··· Recorded data ···

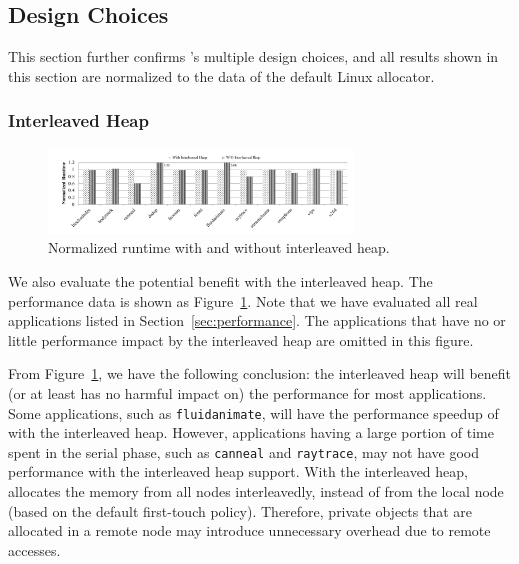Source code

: \subsection{Design Choices}
\label{sec:design}

This section further confirms \NM{}'s multiple design choices, and all results shown in this section are normalized to the data of the default Linux allocator.  




\subsubsection{Interleaved Heap} 
\label{sec:interleavedheap}

\begin{figure}[!h]
    \centering
    \includegraphics[width=3.2in]{figure/interleavedheap-new.pdf}
    \caption{Normalized runtime with and without  interleaved heap.\label{fig:interleavedheap}}  
\end{figure}

We also evaluate the potential benefit with the  interleaved heap. The performance data is shown as Figure~\ref{fig:interleavedheap}. Note that we have evaluated all real applications listed in Section~\ref{sec:performance}. The applications that have no or little performance impact by the interleaved heap are omitted in this figure. 

From Figure~\ref{fig:interleavedheap}, we have the following conclusion: the interleaved heap will benefit (or at least has no harmful impact on) the performance for most applications. Some applications, such as \texttt{fluidanimate}, will have the performance speedup of \toconfirm{$3.06\times$} with the interleaved heap. However, applications having a large portion of time spent in the serial phase, such as \texttt{canneal} and \texttt{raytrace}, may not have good performance with the interleaved heap support. With the interleaved heap, \NM{} allocates the memory from all nodes interleavedly, instead of from the local node (based on the default first-touch policy). Therefore, private objects that are allocated in a remote node may introduce unnecessary overhead due to remote accesses.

···

Instructions for the task =>
Find the lines in the records that contain the word "this", then copy every one of them.

Response =>
This section further confirms \NM{}'s multiple design choices, and all results shown in this section are normalized to the data of the default Linux allocator.  
We also evaluate the potential benefit with the  interleaved heap. The performance data is shown as Figure~\ref{fig:interleavedheap}. Note that we have evaluated all real applications listed in Section~\ref{sec:performance}. The applications that have no or little performance impact by the interleaved heap are omitted in this figure. 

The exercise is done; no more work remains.